Monday, July 8, 2013

Review: BANGARANG The Twins - Saison

As the heat starts to really set in for the summer, it is always good to have a Saison ready to drink.  As I like to do with my Saisons, this one is bottled with Brett.  I have become a big fan of the Dupont strain and Brett at bottling.  The last time I used this combo I took 2nd place in a BJCP comp 7 months after bottling.  We'll see what happens with this one after another 8 months in the same comp (at 1 year old).  It's twin brother fared well in its category in a recent comp, so this one shouldn't do too bad.  The Twins have the same flaw, not enough bitterness, and a low hop profile, but overall, both drink nicely in the heat, very refreshing.  If you blend the two together, it makes for a lovely beer, akin to a Biere de Garde, earhty, musty, malty, light fruitiness, crisp.

Look: Pours a hazy orange-gold with big white head that fades a little fast to a whisky cap that lasts.  Bubbles flutter up throughout, bits of pellicle float on top.

Smell: smells like tons of over ripe fruits, can't pinpoint, tropical, and bright stone fruits.  Basement funk follows, hints of tea, spices, noble hops are light, hint of compost.

Taste:  Taste follows the smell, big fruits tropical and stone, lemon, tart, spicy, pepper, a lot of other spices I can't pinpoint.  Light toasty malt and Pils sweetness.

Mouthfeel:  Spritzy and light on the tongue, medium body with a bone dry finish.  Bubbly.  Balanced, but needs more bitterness.
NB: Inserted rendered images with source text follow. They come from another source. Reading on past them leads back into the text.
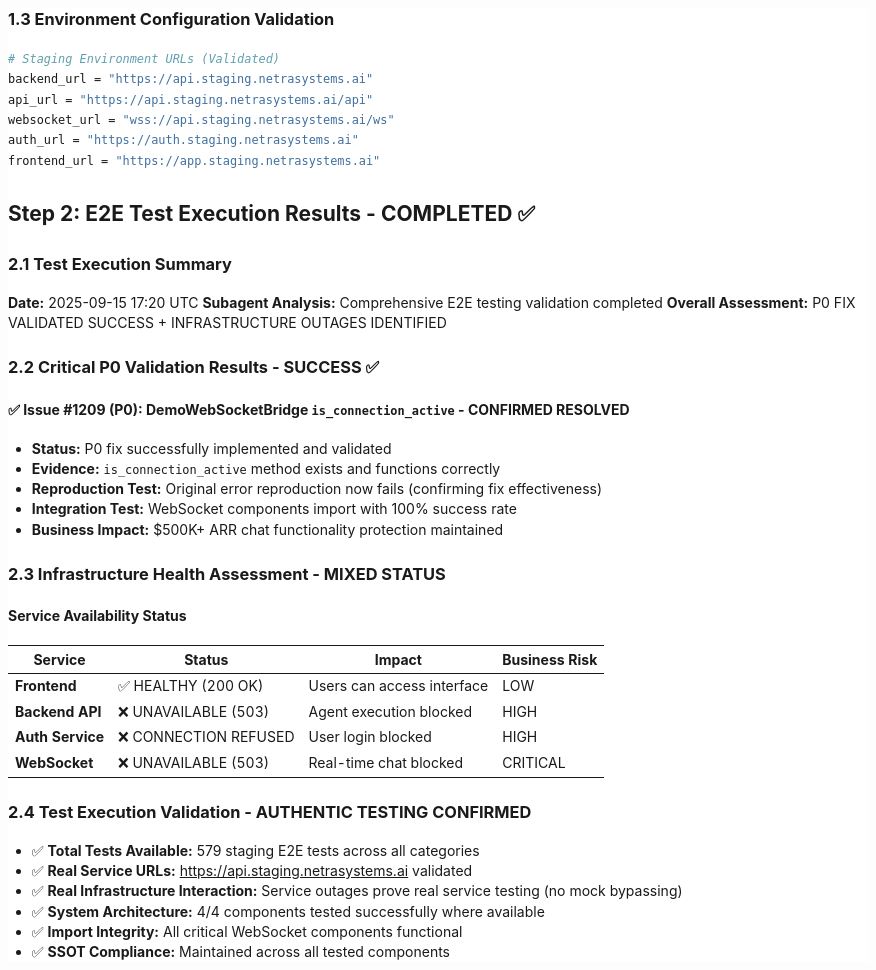 ### 1.3 Environment Configuration Validation

```bash
# Staging Environment URLs (Validated)
backend_url = "https://api.staging.netrasystems.ai"
api_url = "https://api.staging.netrasystems.ai/api"
websocket_url = "wss://api.staging.netrasystems.ai/ws"
auth_url = "https://auth.staging.netrasystems.ai"
frontend_url = "https://app.staging.netrasystems.ai"
```

## Step 2: E2E Test Execution Results - COMPLETED ✅

### 2.1 Test Execution Summary
**Date:** 2025-09-15 17:20 UTC
**Subagent Analysis:** Comprehensive E2E testing validation completed
**Overall Assessment:** P0 FIX VALIDATED SUCCESS + INFRASTRUCTURE OUTAGES IDENTIFIED

### 2.2 Critical P0 Validation Results - SUCCESS ✅

#### ✅ **Issue #1209 (P0): DemoWebSocketBridge `is_connection_active`** - CONFIRMED RESOLVED
- **Status:** P0 fix successfully implemented and validated
- **Evidence:** `is_connection_active` method exists and functions correctly
- **Reproduction Test:** Original error reproduction now fails (confirming fix effectiveness)
- **Integration Test:** WebSocket components import with 100% success rate
- **Business Impact:** $500K+ ARR chat functionality protection maintained

### 2.3 Infrastructure Health Assessment - MIXED STATUS

#### Service Availability Status
| Service | Status | Impact | Business Risk |
|---------|--------|---------|---------------|
| **Frontend** | ✅ HEALTHY (200 OK) | Users can access interface | LOW |
| **Backend API** | ❌ UNAVAILABLE (503) | Agent execution blocked | HIGH |
| **Auth Service** | ❌ CONNECTION REFUSED | User login blocked | HIGH |
| **WebSocket** | ❌ UNAVAILABLE (503) | Real-time chat blocked | CRITICAL |

### 2.4 Test Execution Validation - AUTHENTIC TESTING CONFIRMED
- ✅ **Total Tests Available:** 579 staging E2E tests across all categories
- ✅ **Real Service URLs:** https://api.staging.netrasystems.ai validated
- ✅ **Real Infrastructure Interaction:** Service outages prove real service testing (no mock bypassing)
- ✅ **System Architecture:** 4/4 components tested successfully where available
- ✅ **Import Integrity:** All critical WebSocket components functional
- ✅ **SSOT Compliance:** Maintained across all tested components
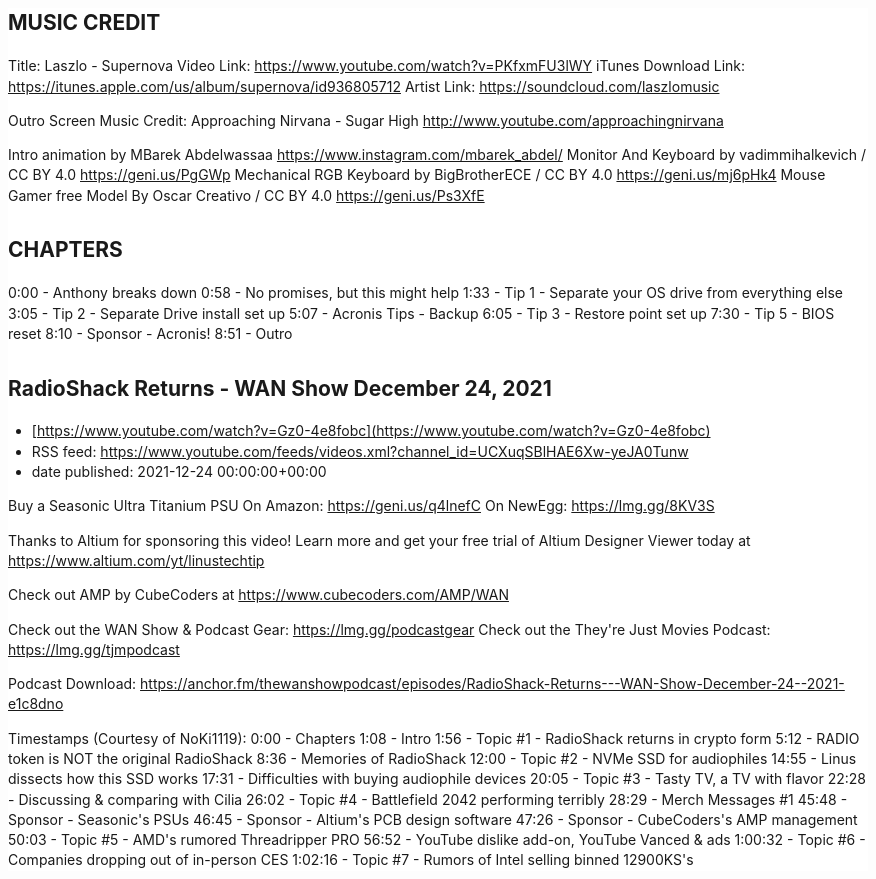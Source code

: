 MUSIC CREDIT
---------------------------------------------------  
Title: Laszlo - Supernova
Video Link: https://www.youtube.com/watch?v=PKfxmFU3lWY
iTunes Download Link: https://itunes.apple.com/us/album/supernova/id936805712
Artist Link: https://soundcloud.com/laszlomusic

Outro Screen Music Credit: Approaching Nirvana - Sugar High http://www.youtube.com/approachingnirvana

Intro animation by MBarek Abdelwassaa https://www.instagram.com/mbarek_abdel/
Monitor And Keyboard by vadimmihalkevich / CC BY 4.0  https://geni.us/PgGWp
Mechanical RGB Keyboard by BigBrotherECE / CC BY 4.0 https://geni.us/mj6pHk4
Mouse Gamer free Model By Oscar Creativo / CC BY 4.0 https://geni.us/Ps3XfE

CHAPTERS
---------------------------------------------------  
0:00 - Anthony breaks down
0:58 - No promises, but this might help
1:33 - Tip 1 - Separate your OS drive from everything else
3:05 - Tip 2 - Separate Drive install set up
5:07 - Acronis Tips - Backup
6:05 - Tip 3 - Restore point set up
7:30 - Tip 5 - BIOS reset
8:10 - Sponsor - Acronis!
8:51 - Outro

## RadioShack Returns - WAN Show December 24, 2021
 - [https://www.youtube.com/watch?v=Gz0-4e8fobc](https://www.youtube.com/watch?v=Gz0-4e8fobc)
 - RSS feed: https://www.youtube.com/feeds/videos.xml?channel_id=UCXuqSBlHAE6Xw-yeJA0Tunw
 - date published: 2021-12-24 00:00:00+00:00

Buy a Seasonic Ultra Titanium PSU
On Amazon: https://geni.us/q4lnefC
On NewEgg: https://lmg.gg/8KV3S

Thanks to Altium for sponsoring this video! Learn more and get your free trial of Altium Designer Viewer today at https://www.altium.com/yt/linustechtip

Check out AMP by CubeCoders at https://www.cubecoders.com/AMP/WAN

Check out the WAN Show & Podcast Gear: https://lmg.gg/podcastgear
Check out the They're Just Movies Podcast: https://lmg.gg/tjmpodcast

Podcast Download: https://anchor.fm/thewanshowpodcast/episodes/RadioShack-Returns---WAN-Show-December-24--2021-e1c8dno

Timestamps (Courtesy of NoKi1119):
0:00 - Chapters
1:08 - Intro
1:56 - Topic #1 - RadioShack returns in crypto form
5:12 - RADIO token is NOT the original RadioShack
8:36 - Memories of RadioShack
12:00 - Topic #2 - NVMe SSD for audiophiles
14:55 - Linus dissects how this SSD works
17:31 - Difficulties with buying audiophile devices
20:05 - Topic #3 - Tasty TV, a TV with flavor
22:28 - Discussing & comparing with Cilia
26:02 - Topic #4 - Battlefield 2042 performing terribly
28:29 - Merch Messages #1
45:48 - Sponsor - Seasonic's PSUs
46:45 - Sponsor - Altium's PCB design software
47:26 - Sponsor - CubeCoders's AMP management
50:03 - Topic #5 - AMD's rumored Threadripper PRO
56:52 - YouTube dislike add-on, YouTube Vanced & ads
1:00:32 - Topic #6 - Companies dropping out of in-person CES
1:02:16 - Topic #7 - Rumors of Intel selling binned 12900KS's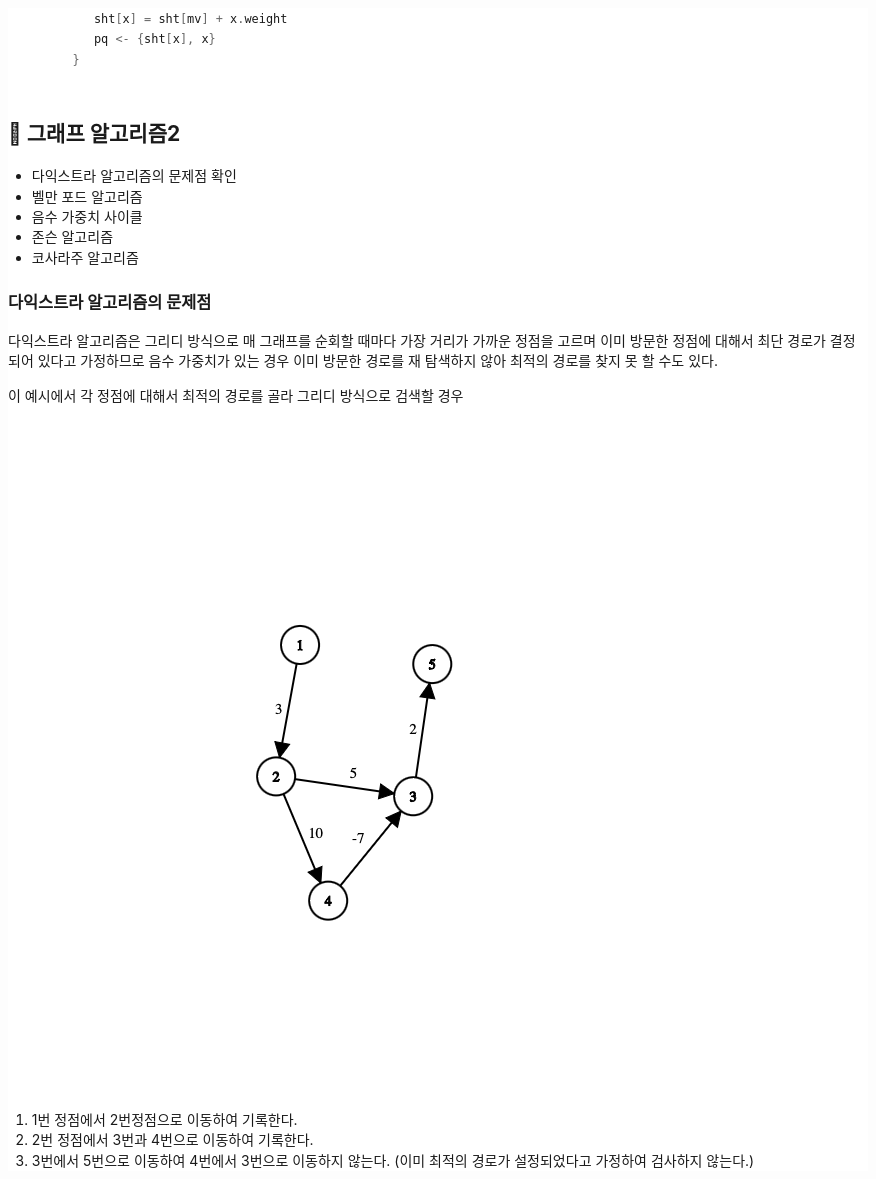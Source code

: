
 ```cpp
            sht[x] = sht[mv] + x.weight
            pq <- {sht[x], x}
         }
   
```


## 🥸 그래프 알고리즘2

- 다익스트라 알고리즘의 문제점 확인
- 벨만 포드 알고리즘
- 음수 가중치 사이클
- 존슨 알고리즘
- 코사라주 알고리즘

### 다익스트라 알고리즘의 문제점
다익스트라 알고리즘은 그리디 방식으로 매 그래프를 순회할 때마다 가장 거리가 가까운 정점을 고르며 이미 방문한 정점에 대해서 최단 경로가 결정되어 있다고 가정하므로 음수 가중치가 있는 경우 이미 방문한 경로를 재 탐색하지 않아 최적의 경로를 찾지 못 할 수도 있다.

이 예시에서 각 정점에 대해서 최적의 경로를 골라 그리디 방식으로 검색할 경우

![Alt text](./img/image-3.png)
1. 1번 정점에서 2번정점으로 이동하여 기록한다.
2. 2번 정점에서 3번과 4번으로 이동하여 기록한다.
3. 3번에서 5번으로 이동하여 4번에서 3번으로 이동하지 않는다. (이미 최적의 경로가 설정되었다고 가정하여 검사하지 않는다.)
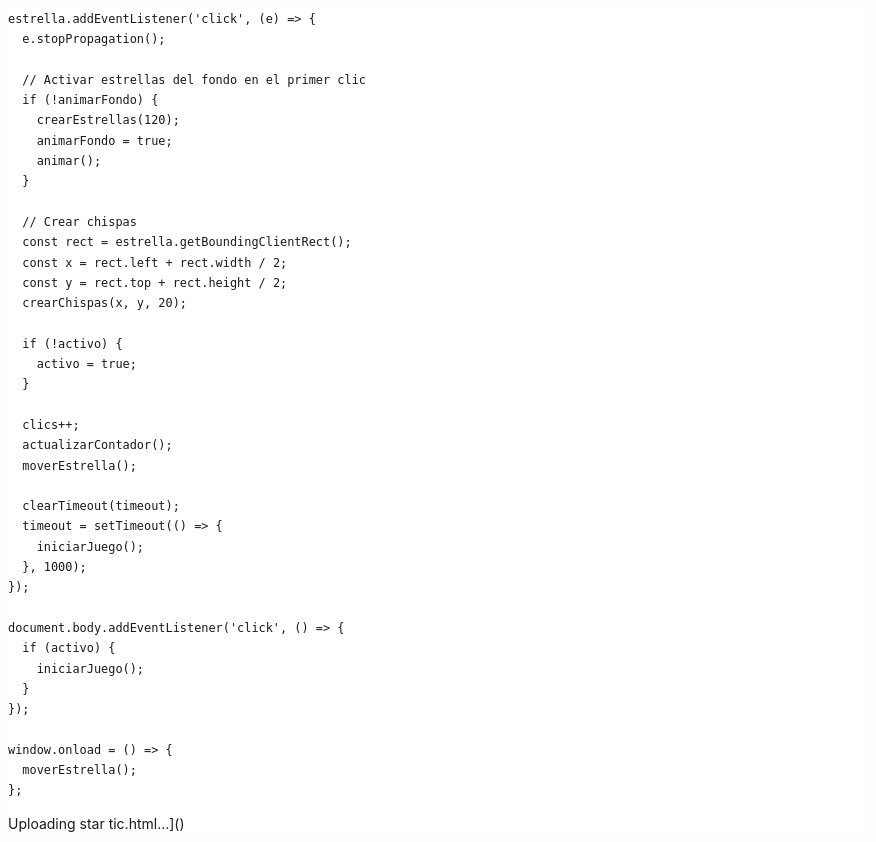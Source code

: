     estrella.addEventListener('click', (e) => {
      e.stopPropagation();

      // Activar estrellas del fondo en el primer clic
      if (!animarFondo) {
        crearEstrellas(120);
        animarFondo = true;
        animar();
      }

      // Crear chispas
      const rect = estrella.getBoundingClientRect();
      const x = rect.left + rect.width / 2;
      const y = rect.top + rect.height / 2;
      crearChispas(x, y, 20);

      if (!activo) {
        activo = true;
      }

      clics++;
      actualizarContador();
      moverEstrella();

      clearTimeout(timeout);
      timeout = setTimeout(() => {
        iniciarJuego();
      }, 1000);
    });

    document.body.addEventListener('click', () => {
      if (activo) {
        iniciarJuego();
      }
    });

    window.onload = () => {
      moverEstrella();
    };
  </script>
</body>
</html>
Uploading star tic.html…]()
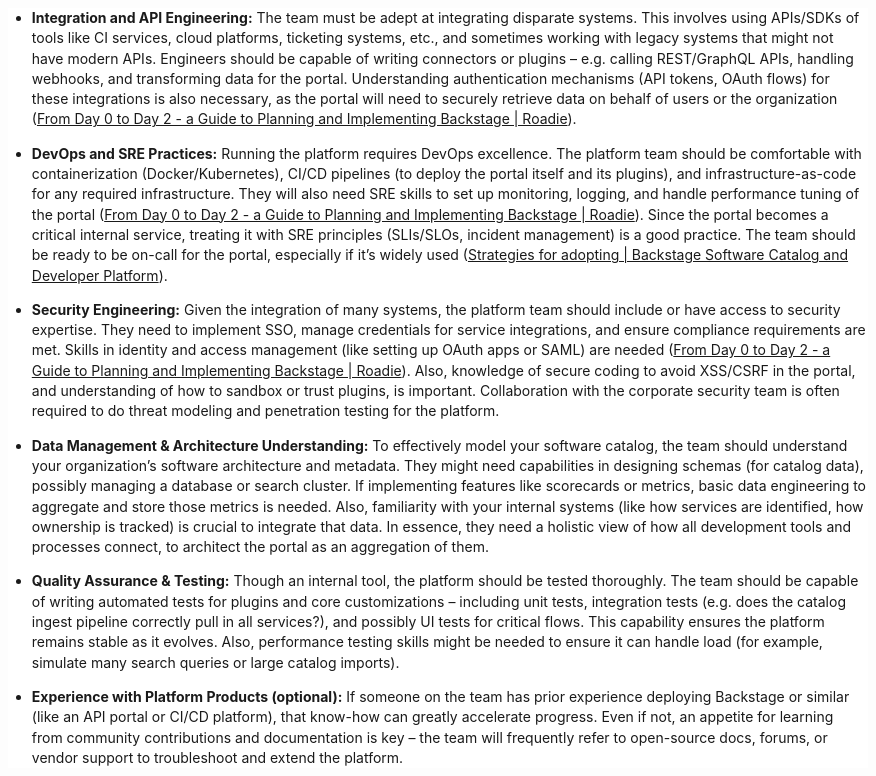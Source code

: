 - **Integration and API Engineering:** The team must be adept at integrating disparate systems. This involves using APIs/SDKs of tools like CI services, cloud platforms, ticketing systems, etc., and sometimes working with legacy systems that might not have modern APIs. Engineers should be capable of writing connectors or plugins – e.g. calling REST/GraphQL APIs, handling webhooks, and transforming data for the portal. Understanding authentication mechanisms (API tokens, OAuth flows) for these integrations is also necessary, as the portal will need to securely retrieve data on behalf of users or the organization ([From Day 0 to Day 2 - a Guide to Planning and Implementing Backstage  | Roadie](https://roadie.io/blog/from-day-0-to-day-2-a-guide-to-planning-and-implementing-backstage/#:~:text=Tooling%20integrations,tools%20into%20your%20Backstage%20environment)).

- **DevOps and SRE Practices:** Running the platform requires DevOps excellence. The platform team should be comfortable with containerization (Docker/Kubernetes), CI/CD pipelines (to deploy the portal itself and its plugins), and infrastructure-as-code for any required infrastructure. They will also need SRE skills to set up monitoring, logging, and handle performance tuning of the portal ([From Day 0 to Day 2 - a Guide to Planning and Implementing Backstage  | Roadie](https://roadie.io/blog/from-day-0-to-day-2-a-guide-to-planning-and-implementing-backstage/#:~:text=Monitoring%20and%20performance,size%20of%20the%20catalog%20grows)). Since the portal becomes a critical internal service, treating it with SRE principles (SLIs/SLOs, incident management) is a good practice. The team should be ready to be on-call for the portal, especially if it’s widely used ([Strategies for adopting | Backstage Software Catalog and Developer Platform](https://backstage.io/docs/overview/adopting/#:~:text=1,call%20support)).

- **Security Engineering:** Given the integration of many systems, the platform team should include or have access to security expertise. They need to implement SSO, manage credentials for service integrations, and ensure compliance requirements are met. Skills in identity and access management (like setting up OAuth apps or SAML) are needed ([From Day 0 to Day 2 - a Guide to Planning and Implementing Backstage  | Roadie](https://roadie.io/blog/from-day-0-to-day-2-a-guide-to-planning-and-implementing-backstage/#:~:text=Authentication%20and%20RBAC,create%20new%20scaffolder%20actions)). Also, knowledge of secure coding to avoid XSS/CSRF in the portal, and understanding of how to sandbox or trust plugins, is important. Collaboration with the corporate security team is often required to do threat modeling and penetration testing for the platform.

- **Data Management & Architecture Understanding:** To effectively model your software catalog, the team should understand your organization’s software architecture and metadata. They might need capabilities in designing schemas (for catalog data), possibly managing a database or search cluster. If implementing features like scorecards or metrics, basic data engineering to aggregate and store those metrics is needed. Also, familiarity with your internal systems (like how services are identified, how ownership is tracked) is crucial to integrate that data. In essence, they need a holistic view of how all development tools and processes connect, to architect the portal as an aggregation of them.

- **Quality Assurance & Testing:** Though an internal tool, the platform should be tested thoroughly. The team should be capable of writing automated tests for plugins and core customizations – including unit tests, integration tests (e.g. does the catalog ingest pipeline correctly pull in all services?), and possibly UI tests for critical flows. This capability ensures the platform remains stable as it evolves. Also, performance testing skills might be needed to ensure it can handle load (for example, simulate many search queries or large catalog imports).

- **Experience with Platform Products (optional):** If someone on the team has prior experience deploying Backstage or similar (like an API portal or CI/CD platform), that know-how can greatly accelerate progress. Even if not, an appetite for learning from community contributions and documentation is key – the team will frequently refer to open-source docs, forums, or vendor support to troubleshoot and extend the platform.
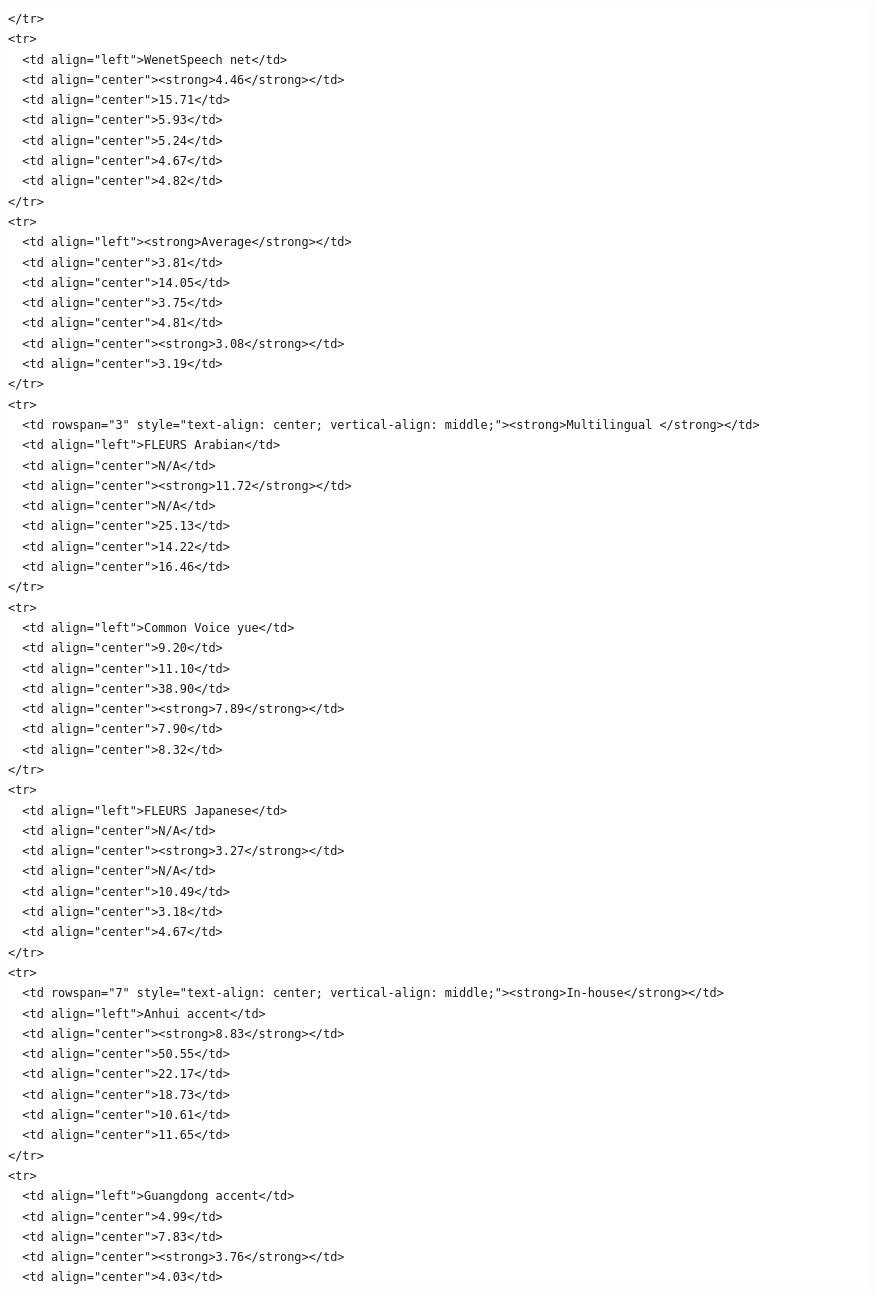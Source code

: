     </tr>
    <tr>
      <td align="left">WenetSpeech net</td>
      <td align="center"><strong>4.46</strong></td>
      <td align="center">15.71</td>
      <td align="center">5.93</td>
      <td align="center">5.24</td>
      <td align="center">4.67</td>
      <td align="center">4.82</td>
    </tr>
    <tr>
      <td align="left"><strong>Average</strong></td>
      <td align="center">3.81</td>
      <td align="center">14.05</td>
      <td align="center">3.75</td>
      <td align="center">4.81</td>
      <td align="center"><strong>3.08</strong></td>
      <td align="center">3.19</td>
    </tr>
    <tr>
      <td rowspan="3" style="text-align: center; vertical-align: middle;"><strong>Multilingual </strong></td>
      <td align="left">FLEURS Arabian</td>
      <td align="center">N/A</td>
      <td align="center"><strong>11.72</strong></td>
      <td align="center">N/A</td>
      <td align="center">25.13</td>
      <td align="center">14.22</td>
      <td align="center">16.46</td>
    </tr>
    <tr>
      <td align="left">Common Voice yue</td>
      <td align="center">9.20</td>
      <td align="center">11.10</td>
      <td align="center">38.90</td>
      <td align="center"><strong>7.89</strong></td>
      <td align="center">7.90</td>
      <td align="center">8.32</td>
    </tr>
    <tr>
      <td align="left">FLEURS Japanese</td>
      <td align="center">N/A</td>
      <td align="center"><strong>3.27</strong></td>
      <td align="center">N/A</td>
      <td align="center">10.49</td>
      <td align="center">3.18</td>
      <td align="center">4.67</td>
    </tr>
    <tr>
      <td rowspan="7" style="text-align: center; vertical-align: middle;"><strong>In-house</strong></td>
      <td align="left">Anhui accent</td>
      <td align="center"><strong>8.83</strong></td>
      <td align="center">50.55</td>
      <td align="center">22.17</td>
      <td align="center">18.73</td>
      <td align="center">10.61</td>
      <td align="center">11.65</td>
    </tr>
    <tr>
      <td align="left">Guangdong accent</td>
      <td align="center">4.99</td>
      <td align="center">7.83</td>
      <td align="center"><strong>3.76</strong></td>
      <td align="center">4.03</td>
Overall:  Nice Saison.  Needs a little more bitterness, just like the Pils that makes up the other half of the Twins.  The depth of fruitiness makes it hard to tell where the Saison yeast ends and the Brett begins.  The spiciness is evident but I can't define it.  Great balance between bright fruits and spices, with a subtle funk starting to take shape.  Enjoyable, light, refreshing, as a Saison should be.